By Barbara Shoup
Perhaps Nora shouldn’t have, but she sat down and kept listening until Bob Dylan’s gravelly voice singing “Like a Rolling Stone” undid her. Listening to that song when she was young, she had heard it as a taunt directed at those in the older generation who thought they knew everything, refused to change.
But listening this afternoon, in her own kitchen, what she heard was the terrible loneliness in his words. The sense that everything you believed in and expected life to be could just dissolve—and where would you be then?
It’s 1965, and for the first time in her life, Jane Barth feels at home. As a freshman on Indiana University’s campus—free from her family and past—she finds herself and builds a life she can be proud of. But after becoming tangled up in the ’60s anti-war movement, she runs away from it all and builds a happy but quiet life in northern Michigan. Decades later, while dropping her only daughter off in Bloomington for her freshman year of college, she is unwillingly re-immersed in the life she led during college, a life she had kept secret from her closest friends and family for the last 30 years. Jane struggles to keep the past buried, but as her marriage begins to crumble and her only daughter leaves for college, she is forced to confront it.
An American Tune is a straight-shooting examination of life’s inevitability. We think we know what we want, we make decisions, we make mistakes, we move on; but we can never completely erase the past or the way it has shaped our lives. Jane’s story is heavy with nostalgia for decades long gone and the emotions of someone struggling to embrace the present. She’s not entirely unhappy. Her daughter, Claire, is the life and light of her world, but as she heads off to college, Jane’s life is thrown into turbulent unhappiness. It’s pretty depressing the whole way through.

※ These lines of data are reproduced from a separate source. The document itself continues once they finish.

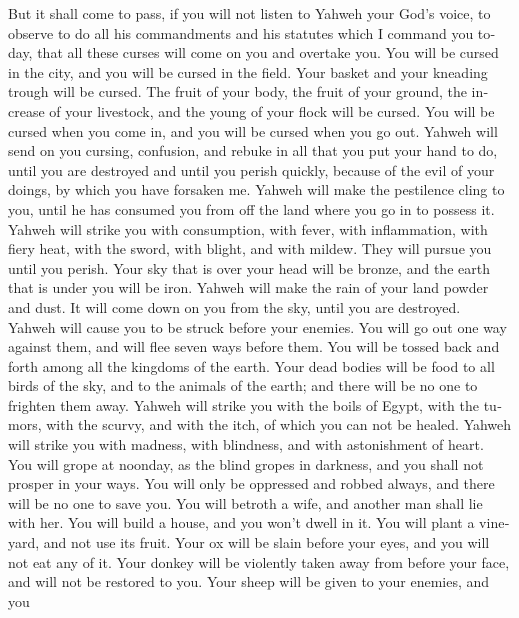 \begin{paracol}{2}
\begin{otherlanguage}{english}
 But it shall come to pass, if you will not listen to
Yahweh your God's voice, to observe to do all his commandments and his
statutes which I command you today, that all these curses will come on
you and overtake you.  You will be cursed in the city,
and you will be cursed in the field.  Your basket and
your kneading trough will be cursed.  The fruit of your
body, the fruit of your ground, the increase of your livestock, and the
young of your flock will be cursed.  You will be cursed
when you come in, and you will be cursed when you go out.
 Yahweh will send on you cursing, confusion, and rebuke
in all that you put your hand to do, until you are destroyed and until
you perish quickly, because of the evil of your doings, by which you
have forsaken me.  Yahweh will make the pestilence cling
to you, until he has consumed you from off the land where you go in to
possess it.  Yahweh will strike you with consumption,
with fever, with inflammation, with fiery heat, with the sword, with
blight, and with mildew. They will pursue you until you perish.
 Your sky that is over your head will be bronze, and the
earth that is under you will be iron.  Yahweh will make
the rain of your land powder and dust. It will come down on you from the
sky, until you are destroyed.  Yahweh will cause you to
be struck before your enemies. You will go out one way against them, and
will flee seven ways before them. You will be tossed back and forth
among all the kingdoms of the earth.  Your dead bodies
will be food to all birds of the sky, and to the animals of the earth;
and there will be no one to frighten them away.  Yahweh
will strike you with the boils of Egypt, with the tumors, with the
scurvy, and with the itch, of which you can not be healed.
 Yahweh will strike you with madness, with blindness, and
with astonishment of heart.  You will grope at noonday,
as the blind gropes in darkness, and you shall not prosper in your ways.
You will only be oppressed and robbed always, and there will be no one
to save you.  You will betroth a wife, and another man
shall lie with her. You will build a house, and you won't dwell in it.
You will plant a vineyard, and not use its fruit.  Your
ox will be slain before your eyes, and you will not eat any of it. Your
donkey will be violently taken away from before your face, and will not
be restored to you. Your sheep will be given to your enemies, and you

\end{otherlanguage}
\end{paracol}
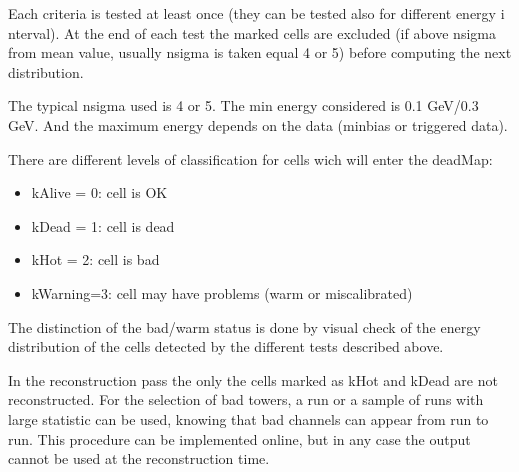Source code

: Each criteria is tested at least once (they can be tested also for different energy i nterval). At the end of each test the marked cells are excluded (if above nsigma from mean value, usually nsigma is taken equal 4 or 5) before computing the next distribution. 

The typical nsigma used is 4 or 5.
The min energy considered is 0.1 GeV/0.3 GeV.  And the maximum energy depends on the data (minbias or triggered data). 


There are different levels of classification for  cells wich will enter the deadMap:
\begin{itemize}
\item kAlive = 0: cell is OK
\item kDead = 1: cell is dead 
\item kHot = 2: cell is bad
\item kWarning=3: cell may have problems (warm or miscalibrated)
\end{itemize}

The distinction of the bad/warm status is done by visual check of the energy distribution of the cells detected by the different tests described above.

In the reconstruction pass the only the cells marked as kHot and kDead are not reconstructed. 
For the selection of bad towers, a run or a sample of runs with large statistic can be used, knowing that bad channels can appear from run to run. This procedure can be implemented online, but in any case the output cannot be used at the reconstruction time.



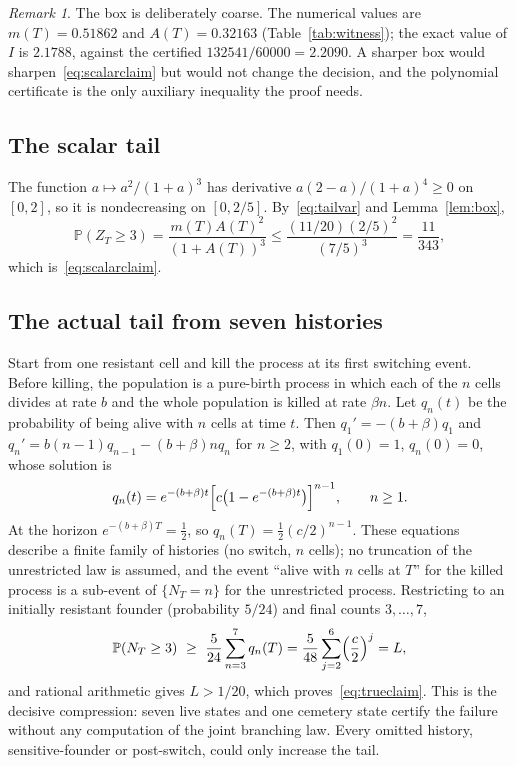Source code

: \documentclass[11pt,a4paper]{article}
\theoremstyle{plain}
\theoremstyle{definition}
\theoremstyle{remark}
\newtheorem{remark}[theorem]{Remark}
\newcommand{\PP}{\mathbb P}
\begin{document}
\begin{remark}
The box is deliberately coarse. The numerical values are $m(T)=0.51862$ and $A(T)=0.32163$ (Table~\ref{tab:witness}); the exact value of $I$ is $2.1788$, against the certified $132541/60000=2.2090$. A sharper box would sharpen~\eqref{eq:scalarclaim} but would not change the decision, and the polynomial certificate is the only auxiliary inequality the proof needs.
\end{remark}

\subsection{The scalar tail}
The function $a\mapsto a^2/(1+a)^3$ has derivative $a(2-a)/(1+a)^4\ge0$ on $[0,2]$, so it is nondecreasing on $[0,2/5]$. By~\eqref{eq:tailvar} and Lemma~\ref{lem:box},
\begin{equation}\label{eq:scalartail}
\PP(Z_T\ge3)=\frac{m(T)A(T)^2}{(1+A(T))^3}\le\frac{(11/20)(2/5)^2}{(7/5)^3}=\frac{11}{343},
\end{equation}
which is~\eqref{eq:scalarclaim}.

\subsection{The actual tail from seven histories}\label{sec:actualtail}
Start from one resistant cell and kill the process at its first switching event. Before killing, the population is a pure-birth process in which each of the $n$ cells divides at rate $b$ and the whole population is killed at rate $\beta n$. Let $q_n(t)$ be the probability of being alive with $n$ cells at time $t$. Then $q_1'=-(b+\beta)q_1$ and $q_n'=b(n-1)q_{n-1}-(b+\beta)nq_n$ for $n\ge2$, with $q_1(0)=1$, $q_n(0)=0$, whose solution is
\begin{equation}\label{eq:killed}
q_n(t)=e^{-(b+\beta)t}\Bigl[c\bigl(1-e^{-(b+\beta)t}\bigr)\Bigr]^{n-1},\qquad n\ge1 .
\end{equation}
At the horizon $e^{-(b+\beta)T}=\frac12$, so $q_n(T)=\frac12(c/2)^{n-1}$. These equations describe a finite family of histories (no switch, $n$ cells); no truncation of the unrestricted law is assumed, and the event ``alive with $n$ cells at $T$'' for the killed process is a sub-event of $\{N_T=n\}$ for the unrestricted process. Restricting to an initially resistant founder (probability $5/24$) and final counts $3,\dots,7$,
\[
\PP(N_T\ge3)\ \ge\ \frac5{24}\sum_{n=3}^{7}q_n(T)=\frac5{48}\sum_{j=2}^{6}\Bigl(\frac c2\Bigr)^j=L ,
\]
and rational arithmetic gives $L>1/20$, which proves~\eqref{eq:trueclaim}. This is the decisive compression: seven live states and one cemetery state certify the failure without any computation of the joint branching law. Every omitted history, sensitive-founder or post-switch, could only increase the tail.
\end{document}
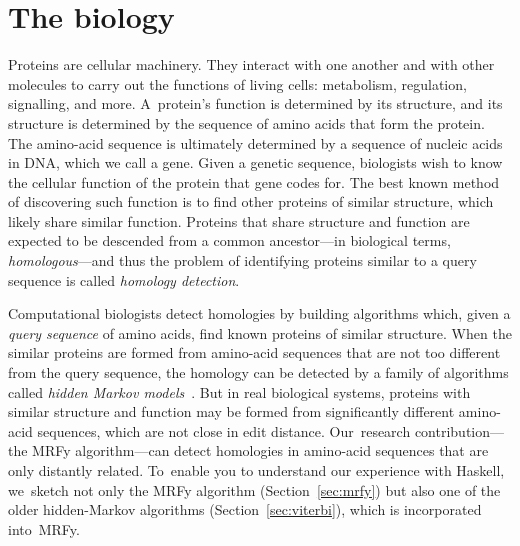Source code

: \documentclass[preprint,nonatbib,blockstyle,nocopyrightspace,times]{sigplanconf}
\newcommand\secref[1]{Section~\ref{sec:#1}}
\let\cite\citep
\begin{document}
\section{The biology}

Proteins are cellular machinery. They interact with one another and with other 
molecules to carry out the functions of living cells: metabolism, regulation, 
signalling, and more.
A~protein's function is determined by its structure, 
and its structure is determined by the sequence of amino acids that
form the protein.
The amino-acid sequence is ultimately determined by a sequence of
nucleic acids in DNA, which we call a gene.
Given a genetic sequence, biologists wish to know the cellular
function of the protein that gene codes for.
The best known method of discovering such function is
to find other proteins of 
similar structure, which likely share similar function.
Proteins that share structure and function are expected to be
descended from a common ancestor---in biological terms, \emph{homologous}---and
thus
the problem of identifying proteins similar to a query sequence is called 
\textit{homology detection}.




Computational biologists detect homologies by building 
algorithms which, given a \emph{query sequence} of amino acids,
find known proteins of similar structure.
When the similar proteins are formed from amino-acid sequences that
are not too different from the query sequence, the homology can be
detected by
a family of algorithms called 
\textit{hidden Markov models}~\cite{Eddy:1998ut}.
But in real biological systems,
proteins with similar structure and function may be formed from significantly 
different amino-acid sequences, which are not close in edit distance.
Our~research contribution---the MRFy algorithm---can detect homologies
in amino-acid sequences that are only distantly related.
%
%
To~enable you to understand our experience with Haskell,
we~sketch not only the MRFy algorithm (\secref{mrfy})
but also one of the older hidden-Markov algorithms (\secref{viterbi}),
which is incorporated into~MRFy.

\end{document}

Jane isn’t a heroine. Her inability to say no to friends and the constant guilt she feels for events out of her control lead her to bad decisions and clouded perceptions of the world. She can be frustrating, but at the same time so realistic. No one really makes the right decision every time. But for many people, that will make Jane a difficult protagonist to care for. She’s contemplative, unsatisfied, and unhappy, and there is very little time in the novel not spent tangled up in Jane’s emotions. It’s not a bad thing, but maybe 300 pages of doom and gloom is a little much.
Length aside, Shoup beautifully tackles emotions that everyone must grapple with at some point in life. Eventually, we must look back at our past and deal with the person that past created. She approaches the topic with rawness and ingenuity. Jane’s life is dramatic and full of small choices that end in drastic results. It puts the sometimes inane momentum of life in perspective. You may regret certain decisions, but at least you didn’t blow up a building, right?